The contact was relatively minor with broken left-front suspension and bodywork damage from a meeting with the outside wall at Turn 3, and as the Shank drivers and Juncos Hollinger Racing's Conor Daly explain, IndyCar's first visit to St. Pete with its cars in hybrid configuration – carrying the 100-plus pounds of energy recovery system weight behind the turbocharged engines – has made navigating Turn 3 more of a knife-edge affair.

"I think it’s just the mechanical weight shift," Daly told RACER. "I think that’s really challenging the car, challenging the chassis, challenging the suspension. People are fighting the cars, and I think right now, in this era of IndyCar, with the added weight, I mean, you’re challenging these cars mechanically in a different way. I think that leaves everyone on a new playing field, I would say, which is kind of exciting for the fans and for everyone involved. I don’t think it’s anything different on the track, but it’s a wild ride through there."

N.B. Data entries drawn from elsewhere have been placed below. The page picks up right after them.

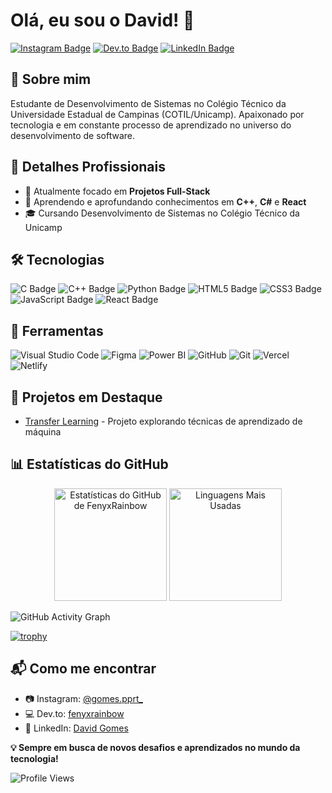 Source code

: # Olá, eu sou o David! 👋

[![Instagram Badge](https://img.shields.io/badge/-@gomes.pprt_-E4405F?style=flat&logo=Instagram&logoColor=white&link=https://instagram.com/gomes.pprt/)](https://instagram.com/gomes.pprt/)
[![Dev.to Badge](https://img.shields.io/badge/-Dev.to-0A0A0A?style=flat&logo=dev.to&logoColor=white&link=https://dev.to/fenyxrainbow)](https://dev.to/fenyxrainbow)
[![LinkedIn Badge](https://img.shields.io/badge/-David%20Gomes-0077B5?style=flat&logo=linkedin&logoColor=white)](https://www.linkedin.com/in/david-gomes)

## 🚀 Sobre mim

Estudante de Desenvolvimento de Sistemas no Colégio Técnico da Universidade Estadual de Campinas (COTIL/Unicamp). Apaixonado por tecnologia e em constante processo de aprendizado no universo do desenvolvimento de software.

## 💼 Detalhes Profissionais
- 🔭 Atualmente focado em **Projetos Full-Stack**
- 🌱 Aprendendo e aprofundando conhecimentos em **C++**, **C#** e **React**
- 🎓 Cursando Desenvolvimento de Sistemas no Colégio Técnico da Unicamp

## 🛠️ Tecnologias
![C Badge](https://img.shields.io/badge/-C-A8B9CC?style=flat&logo=c&logoColor=white)
![C++ Badge](https://img.shields.io/badge/-C++-00599C?style=flat&logo=c%2B%2B&logoColor=white)
![Python Badge](https://img.shields.io/badge/-Python-3776AB?style=flat&logo=python&logoColor=white)
![HTML5 Badge](https://img.shields.io/badge/-HTML5-E34F26?style=flat&logo=html5&logoColor=white)
![CSS3 Badge](https://img.shields.io/badge/-CSS3-1572B6?style=flat&logo=css3&logoColor=white)
![JavaScript Badge](https://img.shields.io/badge/-JavaScript-F7DF1E?style=flat&logo=javascript&logoColor=black)
![React Badge](https://img.shields.io/badge/-React-61DAFB?style=flat&logo=react&logoColor=white)

## 🧰 Ferramentas
![Visual Studio Code](https://img.shields.io/badge/-Visual%20Studio%20Code-007ACC?style=flat&logo=visual-studio-code&logoColor=white)
![Figma](https://img.shields.io/badge/-Figma-F24E1E?style=flat&logo=figma&logoColor=white)
![Power BI](https://img.shields.io/badge/-Power%20BI-F2C811?style=flat&logo=power-bi&logoColor=black)
![GitHub](https://img.shields.io/badge/-GitHub-181717?style=flat&logo=github&logoColor=white)
![Git](https://img.shields.io/badge/-Git-F05032?style=flat&logo=git&logoColor=white)
![Vercel](https://img.shields.io/badge/-Vercel-000000?style=flat&logo=vercel&logoColor=white)
![Netlify](https://img.shields.io/badge/-Netlify-00C7B7?style=flat&logo=netlify&logoColor=white)

## 🚧 Projetos em Destaque
- [Transfer Learning](https://github.com/fenyxrainbow/Transfer-Learning) - Projeto explorando técnicas de aprendizado de máquina

## 📊 Estatísticas do GitHub
<div align="center">
  <img 
       src="https://github-readme-stats.vercel.app/api?username=fenyxrainbow&show_icons=true&theme=radical" 
       alt="Estatísticas do GitHub de FenyxRainbow" 
       height="180em" 
  />
  <img 
       src="https://github-readme-stats.vercel.app/api/top-langs/?username=fenyxrainbow&layout=compact&theme=radical" 
       alt="Linguagens Mais Usadas" 
       height="180em" 
  />
</div>

![GitHub Activity Graph](https://github-readme-activity-graph.cyclic.app/graph?username=fenyxrainbow&theme=react-dark)

[![trophy](https://github-profile-trophy.vercel.app/?username=fenyxrainbow&theme=radical)](https://github.com/ryo-ma/github-profile-trophy)

## 📬 Como me encontrar
- 📷 Instagram: [@gomes.pprt_](https://www.instagram.com/gomes.pprt/)
- 💻 Dev.to: [fenyxrainbow](https://dev.to/fenyxrainbow)
- 🔗 LinkedIn: [David Gomes](https://www.linkedin.com/in/david-gomes)

**💡 Sempre em busca de novos desafios e aprendizados no mundo da tecnologia!**

![Profile Views](https://komarev.com/ghpvc/?username=fenyxrainbow&color=blueviolet)
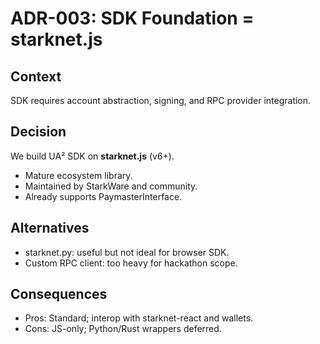 # ADR-003: SDK Foundation = starknet.js

## Context
SDK requires account abstraction, signing, and RPC provider integration.

## Decision
We build UA² SDK on **starknet.js** (v6+).  
- Mature ecosystem library.  
- Maintained by StarkWare and community.  
- Already supports PaymasterInterface.

## Alternatives
- starknet.py: useful but not ideal for browser SDK.  
- Custom RPC client: too heavy for hackathon scope.

## Consequences
- Pros: Standard; interop with starknet-react and wallets.  
- Cons: JS-only; Python/Rust wrappers deferred.
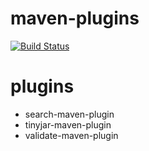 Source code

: # maven-plugins

  [![Build Status](https://travis-ci.org/mrwilson/maven-plugins.png?branch=master)](https://travis-ci.org/mrwilson/maven-plugins)

# plugins

 * search-maven-plugin
 * tinyjar-maven-plugin
 * validate-maven-plugin
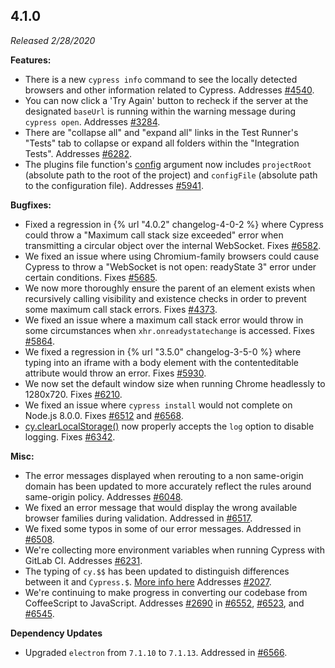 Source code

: ## 4.1.0

_Released 2/28/2020_

**Features:**

- There is a new `cypress info` command to see the locally detected browsers and other information related to Cypress. Addresses [#4540](https://github.com/cypress-io/cypress/issues/4540).
- You can now click a 'Try Again' button to recheck if the server at the designated `baseUrl` is running within the warning message during `cypress open`. Addresses [#3284](https://github.com/cypress-io/cypress/issues/3284).
- There are "collapse all" and "expand all" links in the Test Runner's "Tests" tab to collapse or expand all folders within the "Integration Tests". Addresses [#6282](https://github.com/cypress-io/cypress/issues/6282).
- The plugins file function's [config](/api/plugins/configuration-api) argument now includes `projectRoot` (absolute path to the root of the project) and `configFile` (absolute path to the configuration file). Addresses [#5941](https://github.com/cypress-io/cypress/issues/5941).

**Bugfixes:**

- Fixed a regression in {% url "4.0.2" changelog-4-0-2 %} where Cypress could throw a "Maximum call stack size exceeded" error when transmitting a circular object over the internal WebSocket. Fixes [#6582](https://github.com/cypress-io/cypress/issues/6582).
- We fixed an issue where using Chromium-family browsers could cause Cypress to throw a "WebSocket is not open: readyState 3" error under certain conditions. Fixes [#5685](https://github.com/cypress-io/cypress/issues/5685).
- We now more thoroughly ensure the parent of an element exists when recursively calling visibility and existence checks in order to prevent some maximum call stack errors. Fixes [#4373](https://github.com/cypress-io/cypress/issues/4373).
- We fixed an issue where a maximum call stack error would throw in some circumstances when `xhr.onreadystatechange` is accessed. Fixes [#5864](https://github.com/cypress-io/cypress/issues/5864).
- We fixed a regression in {% url "3.5.0" changelog-3-5-0 %} where typing into an iframe with a body element with the contenteditable attribute would throw an error. Fixes [#5930](https://github.com/cypress-io/cypress/issues/5930).
- We now set the default window size when running Chrome headlessly to 1280x720. Fixes [#6210](https://github.com/cypress-io/cypress/issues/6210).
- We fixed an issue where `cypress install` would not complete on Node.js 8.0.0. Fixes [#6512](https://github.com/cypress-io/cypress/issues/6512) and [#6568](https://github.com/cypress-io/cypress/issues/6568).
- [cy.clearLocalStorage()](/api/commands/clearlocalstorage) now properly accepts the `log` option to disable logging. Fixes [#6342](https://github.com/cypress-io/cypress/issues/6342).

**Misc:**

- The error messages displayed when rerouting to a non same-origin domain has been updated to more accurately reflect the rules around same-origin policy. Addresses [#6048](https://github.com/cypress-io/cypress/issues/6048).
- We fixed an error message that would display the wrong available browser families during validation. Addressed in [#6517](https://github.com/cypress-io/cypress/pull/6517).
- We fixed some typos in some of our error messages. Addressed in [#6508](https://github.com/cypress-io/cypress/pull/6508).
- We're collecting more environment variables when running Cypress with GitLab CI. Addresses [#6231](https://github.com/cypress-io/cypress/issues/6231).
- The typing of `cy.$$` has been updated to distinguish differences between it and `Cypress.$`. [More info here](/api/utilities/$#Cypress-vs-cy) Addresses [#2027](https://github.com/cypress-io/cypress/issues/2027).
- We're continuing to make progress in converting our codebase from CoffeeScript to JavaScript. Addresses [#2690](https://github.com/cypress-io/cypress/issues/2690) in [#6552](https://github.com/cypress-io/cypress/pull/6552), [#6523](https://github.com/cypress-io/cypress/pull/6523), and [#6545](https://github.com/cypress-io/cypress/pull/6545).

**Dependency Updates**

- Upgraded `electron` from `7.1.10` to `7.1.13`. Addressed in [#6566](https://github.com/cypress-io/cypress/pull/6566).
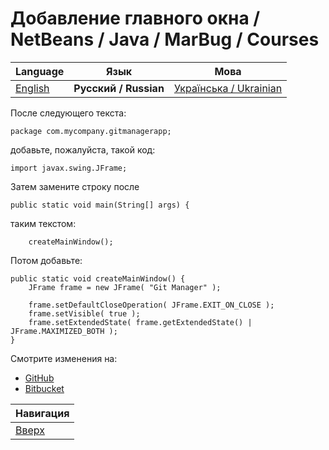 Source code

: # Добавление главного окна / NetBeans / Java / MarBug / Courses

| Language | Язык | Мова |
| -------- | ---- | ---- |
| [English](README.md) | **Русский / Russian** | [Українська / Ukrainian](README.uk.md) |

После следующего текста:

    package com.mycompany.gitmanagerapp;

добавьте, пожалуйста, такой код:

    import javax.swing.JFrame;

Затем замените строку после

    public static void main(String[] args) {

таким текстом:

        createMainWindow();

Потом добавьте:

    public static void createMainWindow() {
        JFrame frame = new JFrame( "Git Manager" );

        frame.setDefaultCloseOperation( JFrame.EXIT_ON_CLOSE );
        frame.setVisible( true );
        frame.setExtendedState( frame.getExtendedState() | JFrame.MAXIMIZED_BOTH );
    }

Смотрите изменения на:

* [GitHub](https://github.com/marbug/courses-marbug-java/compare/v0.6_before-add-main-window...v0.7_add-main-window)
* [Bitbucket](https://bitbucket.org/marbug/courses-marbug-java/branches/compare/v0.7_add-main-window%0Dv0.6_before-add-main-window#diff)

| Навигация                |
| ------------------------ |
| [Вверх](../README.ru.md) |

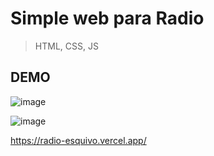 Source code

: # Simple web para Radio

> HTML, CSS, JS

## DEMO

![image](https://github.com/user-attachments/assets/2f6dcdb3-01bc-4b59-983c-5148a538798f)

![image](https://github.com/user-attachments/assets/bca7de06-7d36-4f5b-b45c-744edd8c6b70)


https://radio-esquivo.vercel.app/
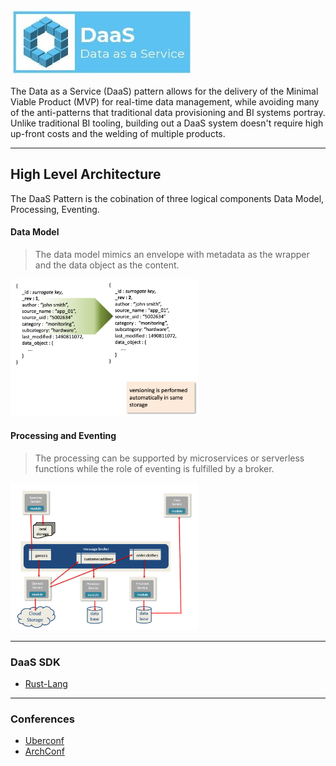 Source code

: ![DaaS](./img/cover-small.jpg?raw=true)

The Data as a Service (DaaS) pattern allows for the delivery of the Minimal Viable Product (MVP) for real-time data management, while avoiding many of the anti-patterns that traditional data provisioning and BI systems portray. Unlike traditional BI tooling, building out a DaaS system doesn't require high up-front costs and the welding of multiple products.

---

## High Level Architecture
The DaaS Pattern is the cobination of three logical components Data Model, Processing, Eventing.

#### Data Model
> The data model mimics an envelope with metadata as the wrapper and the data object as the content.
<img src="./img/arch-data-model.png" alt="Metadata Wrapper Data Model" width="300"/>

#### Processing and Eventing
> The processing can be supported by microservices or serverless functions while the role of eventing is fulfilled by a broker.
<img src="./img/arch-brokering.png" alt="Brokering wiht Microservices" width="300"/>

---

### DaaS SDK
+ [Rust-Lang](https://crates.io/crates/daas)

---

### Conferences
+ [Uberconf](https://uberconf.com)
+ [ArchConf](https://archconf.com/)
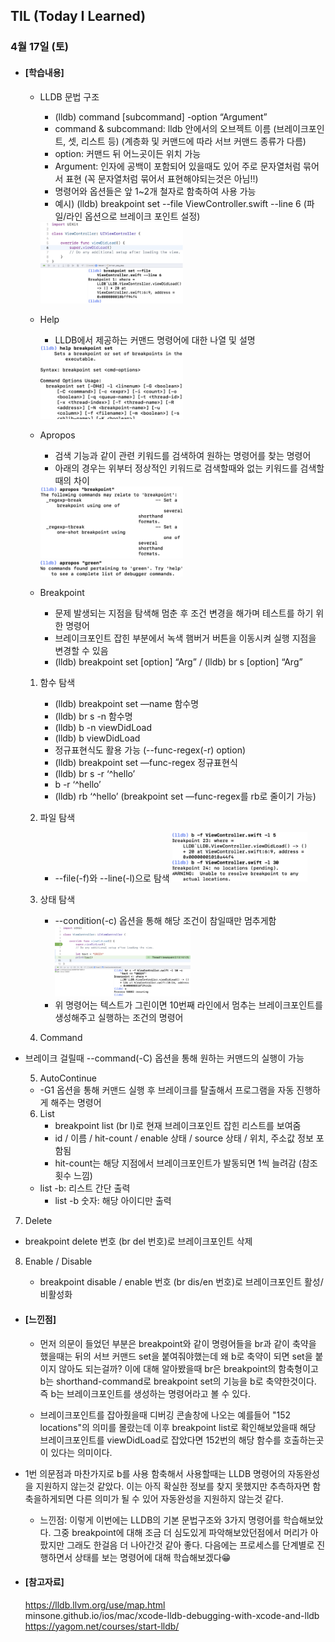 ## TIL (Today I Learned)

### 4월 17일 (토)

- #### [학습내용]
  - LLDB 문법 구조
    - (lldb) command [subcommand] -option “Argument”
    - command & subcommand: lldb 안에서의 오브젝트 이름 (브레이크포인트, 셋, 리스트 등)  (계층화 및 커맨드에 따라 서브 커맨드 종류가 다름)
    - option: 커맨드 뒤 어느곳이든 위치 가능
    - Argument: 인자에 공백이 포함되어 있을때도 있어 주로 문자열처럼 묶어서 표현 (꼭 문자열처럼 묶어서 표현해야되는것은 아님!!)
    - 명령어와 옵션들은 앞 1~2개 철자로 함축하여 사용 가능
    - 예시) (lldb) breakpoint set --file ViewController.swift --line 6 (파일/라인 옵션으로 브레이크 포인트 설정)
    <img src = "https://github.com/GREENOVER/Today-I-Learned/blob/master/Image/lldb_1.png" width="50%" height="50%">

  
  - Help
    - LLDB에서 제공하는 커맨드 명령어에 대한 나열 및 설명
    <img src = "https://github.com/GREENOVER/Today-I-Learned/blob/master/Image/llbd_2.png" width="50%" height="50%">

  - Apropos
    - 검색 기능과 같이 관련 키워드를 검색하여 원하는 명령어를 찾는 명령어
    - 아래의 경우는 위부터 정상적인 키워드로 검색할때와 없는 키워드를 검색할때의 차이
    <img src = "https://github.com/GREENOVER/Today-I-Learned/blob/master/Image/lldb_3.png" width="50%" height="50%">
    <img src = "https://github.com/GREENOVER/Today-I-Learned/blob/master/Image/lldb_4.png" width="50%" height="50%">

  - Breakpoint
    - 문제 발생되는 지점을 탐색해 멈춘 후 조건 변경을 해가며 테스트를 하기 위한 명령어
    - 브레이크포인트 잡힌 부분에서 녹색 햄버거 버튼을 이동시켜 실행 지점을 변경할 수 있음
    - (lldb) breakpoint set [option] “Arg” / (lldb) br s [option] “Arg”    
  1. 함수 탐색
      - (lldb) breakpoint set —name 함수명
      - (lldb) br s -n 함수명
      - (lldb) b -n viewDidLoad
      - (lldb) b viewDidLoad 
      - 정규표현식도 활용 가능 (--func-regex(-r) option)
      - (lldb) breakpoint set —func-regex 정규표현식
      - (lldb) br s -r ‘^hello’
      - b -r ‘^hello’
      - (lldb) rb ‘^hello’ (breakpoint set —func-regex를 rb로 줄이기 가능)
  2. 파일 탐색
      - --file(-f)와 --line(-l)으로 탐색
        <img src = "https://github.com/GREENOVER/Today-I-Learned/blob/master/Image/lldb_5.png" width="50%" height="50%">
  3. 상태 탐색
      - --condition(-c) 옵션을 통해 해당 조건이 참일때만 멈추게함 
        <img src = "https://github.com/GREENOVER/Today-I-Learned/blob/master/Image/lldb_6.png" width="50%" height="50%">
      - 위 명령어는 텍스트가 그린이면 10번째 라인에서 멈추는 브레이크포인트를 생성해주고 실행하는 조건의 명령어

  4. Command
      
- 브레이크 걸릴때 --command(-C) 옵션을 통해 원하는 커맨드의 실행이 가능
      
  5. AutoContinue
    
  - -G1 옵션을 통해 커맨드 실행 후 브레이크를 탈출해서 프로그램을 자동 진행하게 해주는 명령어
      
  6. List
      - breakpoint list (br l)로 현재 브레이크포인트 잡힌 리스트를 보여줌
      - id / 이름 / hit-count / enable 상태 / source 상태 / 위치, 주소값 정보 포함됨
      - hit-count는 해당 지점에서 브레이크포인트가 발동되면 1씩 늘려감 (참조횟수 느낌)
    - list -b: 리스트 간단 출력
      - list -b 숫자: 해당 아이디만 출력
  
7. Delete
      
  - breakpoint delete 번호 (br del 번호)로 브레이크포인트 삭제
    
  8. Enable / Disable
      
      - breakpoint disable / enable 번호 (br dis/en 번호)로 브레이크포인트 활성/비활성화
      
        
  
- #### [느낀점]
  - 먼저 의문이 들었던 부분은 breakpoint와 같이 명령어들을 br과 같이 축약을 했을때는 뒤의 서브 커맨드 set을 붙여줘야했는데 왜 b로 축약이 되면 set을 붙이지 않아도 되는걸까? 이에 대해 알아봤을때 br은 breakpoint의 함축형이고 b는 shorthand-command로 breakpoint set의 기능을 b로 축약한것이다. 즉 b는 브레이크포인트를 생성하는 명령어라고 볼 수 있다.
  
  - 브레이크포인트를 잡아줬을때 디버깅 콘솔창에 나오는 예를들어 "152 locations"의 의미를 몰랐는데 이후 breakpoint list로 확인해보았을때 해당 브레이크포인트를 viewDidLoad로 잡았다면 152번의 해당 함수를 호출하는곳이 있다는 의미이다.
  
- 1번 의문점과 마찬가지로 b를 사용 함축해서 사용할때는 LLDB 명령어의 자동완성을 지원하지 않는것 같았다. 이는 아직 확실한 정보를 찾지 못했지만 추측하자면 함축을하게되면 다른 의미가 될 수 있어 자동완성을 지원하지 않는것 같다.
  
  - 느낀점: 이렇게 이번에는 LLDB의 기본 문법구조와 3가지 명령어를 학습해보았다. 그중 breakpoint에 대해 조금 더 심도있게 파악해보았던점에서 머리가 아팠지만 그래도 한걸음 더 나아간것 같아 좋다. 다음에는 프로세스를 단계별로 진행하면서 상태를 보는 명령어에 대해 학습해보겠다😁
  
    
  
- #### [참고자료]
  https://lldb.llvm.org/use/map.html   
  minsone.github.io/ios/mac/xcode-lldb-debugging-with-xcode-and-lldb   
  https://yagom.net/courses/start-lldb/
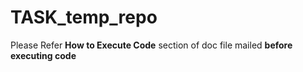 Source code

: # TASK_temp_repo
Please Refer **How to Execute Code** section of doc file mailed **before executing code**

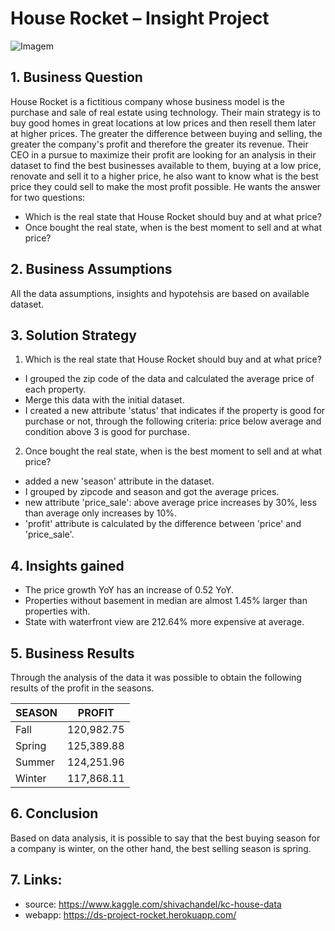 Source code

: # **House Rocket – Insight Project**

![Imagem](https://user-images.githubusercontent.com/80589529/183155590-de7f2d73-a749-4623-91d6-8b5aed3aedd7.png)

## 1.	Business Question

House Rocket is a fictitious company whose business model is the purchase and sale of real estate using technology. Their main strategy is to buy good homes in great locations at low prices and then resell them later at higher prices. The greater the difference between buying and selling, the greater the company's profit and therefore the greater its revenue. Their CEO in a pursue to maximize their profit are looking for an analysis in their dataset to find the best businesses available to them, buying at a low price, renovate and sell it to a higher price, he also want to know what is the best price they could sell to make the most profit possible. He wants the answer for two questions:

* Which is the real state that House Rocket should buy and at what price?
* Once bought the real state, when is the best moment to sell and at what price?

## 2.	Business Assumptions

All the data assumptions, insights and hypotehsis are based on available dataset.

## 3.	Solution Strategy

1.	Which is the real state that House Rocket should buy and at what price?
- I grouped the zip code of the data and calculated the average price of each property.
- Merge this data with the initial dataset.
- I created a new attribute 'status' that indicates if the property is good for purchase or not, through the following criteria: price below average and condition above 3 is good for purchase.

2.	Once bought the real state, when is the best moment to sell and at what price?
- added a new 'season' attribute in the dataset.
- I grouped by zipcode and season and got the average prices.
- new attribute 'price_sale': above average price increases by 30%, less than average only increases by 10%.
- 'profit' attribute is calculated by the difference between 'price' and 'price_sale'.

## 4.	Insights gained

* The price growth YoY has an increase of 0.52 YoY.
* Properties without basement in median are almost 1.45% larger than properties with.
* State with waterfront view are 212.64% more expensive at average.

## 5.	Business Results

Through the analysis of the data it was possible to obtain the following results of the profit in the seasons.

| SEASON | PROFIT |
| ----- | ------ |
| Fall | 120,982.75 |
| Spring | 125,389.88 |
| Summer | 124,251.96 |
| Winter | 117,868.11 |

## 6.	Conclusion

Based on data analysis, it is possible to say that the best buying season for a company is winter, on the other hand, the best selling season is spring.

## 7.	Links:
* source: https://www.kaggle.com/shivachandel/kc-house-data
* webapp: https://ds-project-rocket.herokuapp.com/

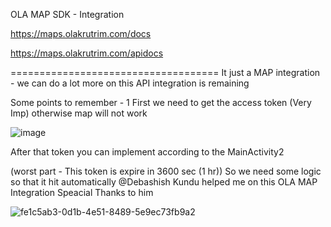 OLA MAP SDK - Integration 


https://maps.olakrutrim.com/docs

https://maps.olakrutrim.com/apidocs

====================================
It just a MAP integration  -
 we can do a lot more on this API integration is remaining 
 
Some points to remember -
1 First we need to get the access token (Very Imp) otherwise map will not work 

![image](https://github.com/user-attachments/assets/cece850d-c7de-4915-a71e-6f70ce40d7e1)

After that token you can implement according to the MainActivity2

(worst part - This token is expire in 3600 sec (1 hr))
So we need some logic so that it hit automatically 
@Debashish Kundu helped me on this OLA MAP Integration Speacial Thanks to him 


![fe1c5ab3-0d1b-4e51-8489-5e9ec73fb9a2](https://github.com/user-attachments/assets/3711a2c4-36fe-46da-8519-1de8ea84e4aa)
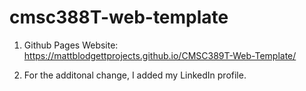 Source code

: # cmsc388T-web-template


1. Github Pages Website: https://mattblodgettprojects.github.io/CMSC389T-Web-Template/

2. For the additonal change, I added my LinkedIn profile. 
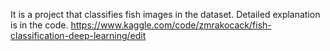 It is a project that classifies fish images in the dataset. Detailed explanation is in the code.
https://www.kaggle.com/code/zmrakocack/fish-classification-deep-learning/edit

After composing himself following the harrowing spin, Rosenqvist echoed Daly's comments and added more insights to the topic.

"I feel like it’s always a bit on edge in Practice 1, because the track is green, and I feel a lot of drivers, including me, obviously, know that it’s supposed to be flat, so you just go flat without thinking about it, and then it’s like, 'Oh shit,' but yeah, you can feel the weight," he said.

"It’s definitely not easier or nicer, and you know weight is not a good thing on a race car. And yeah, normally in the race, you just go flat, but now you probably have to lift. It's more of a challenge. It’s like they added an extra corner to the track. You just have to be alert in a different way. It was kind of a no brainer in the past years, but now, don’t fall asleep here. You gotta be ready for some shit to happen here."

MSR teammate Armstrong is concerned about race day when drivers charge out of the pits full of fuel, on cold tires, and feed directly into Turns 2 and 3 at speed.

"I had a bit of a wild one," he said. "You want the car to be low, right, because the lower you are, the lower the center gravity and the more downforce you have. But we always leave a margin on street circuits, naturally, because it can turn pretty ugly if we are too low. And from my point of view, we took an appropriate amount of margin on ride heights today, and for whatever reason, Turn 3 was just very sketchy right from the first lap on primary tires.

"And I was committing to it hard because, in my mind, it shouldn’t really be a corner, so no need to make it one. And then eventually, on my last lap on alternate tires, I just hit the plank, hit the deck super hard, and lost the rear. In my opinion, it is track-related when it comes to that corner, and we’re doing our best to be appropriately high on ride height, but it seems that only that corner is an issue.

"Right now, we're hustling through there with lower fuel loads and tire pressures that are optimized for qualifying. But in the warmup and the race, I think we’ll see a couple of moments where the cars are filled with fuel, new tires are on, they aren't up to full inflation until they're hot, and you'll be at the lowest right height, so it could be sketchy later in the weekend."